PROBLEM -
Set the listing down unchanged, minus every embedded image.

DATA EXCERPTS -
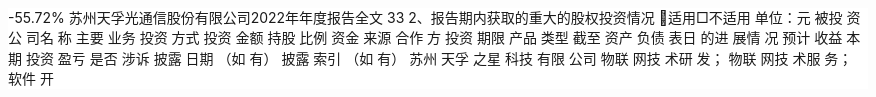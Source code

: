 -55.72%
苏州天孚光通信股份有限公司2022年年度报告全文
33
2、报告期内获取的重大的股权投资情况
适用□不适用
单位：元
被投
资公
司名
称
主要
业务
投资
方式
投资
金额
持股
比例
资金
来源
合作
方
投资
期限
产品
类型
截至
资产
负债
表日
的进
展情
况
预计
收益
本期
投资
盈亏
是否
涉诉
披露
日期
（如
有）
披露
索引
（如
有）
苏州
天孚
之星
科技
有限
公司
物联
网技
术研
发；
物联
网技
术服
务；
软件
开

YOUR RESPONSE -
Source code

: -55.72%
苏州天孚光通信股份有限公司2022年年度报告全文
33
2、报告期内获取的重大的股权投资情况
适用□不适用
单位：元
被投
资公
司名
称
主要
业务
投资
方式
投资
金额
持股
比例
资金
来源
合作
方
投资
期限
产品
类型
截至
资产
负债
表日
的进
展情
况
预计
收益
本期
投资
盈亏
是否
涉诉
披露
日期
（如
有）
披露
索引
（如
有）
苏州
天孚
之星
科技
有限
公司
物联
网技
术研
发；
物联
网技
术服
务；
软件
开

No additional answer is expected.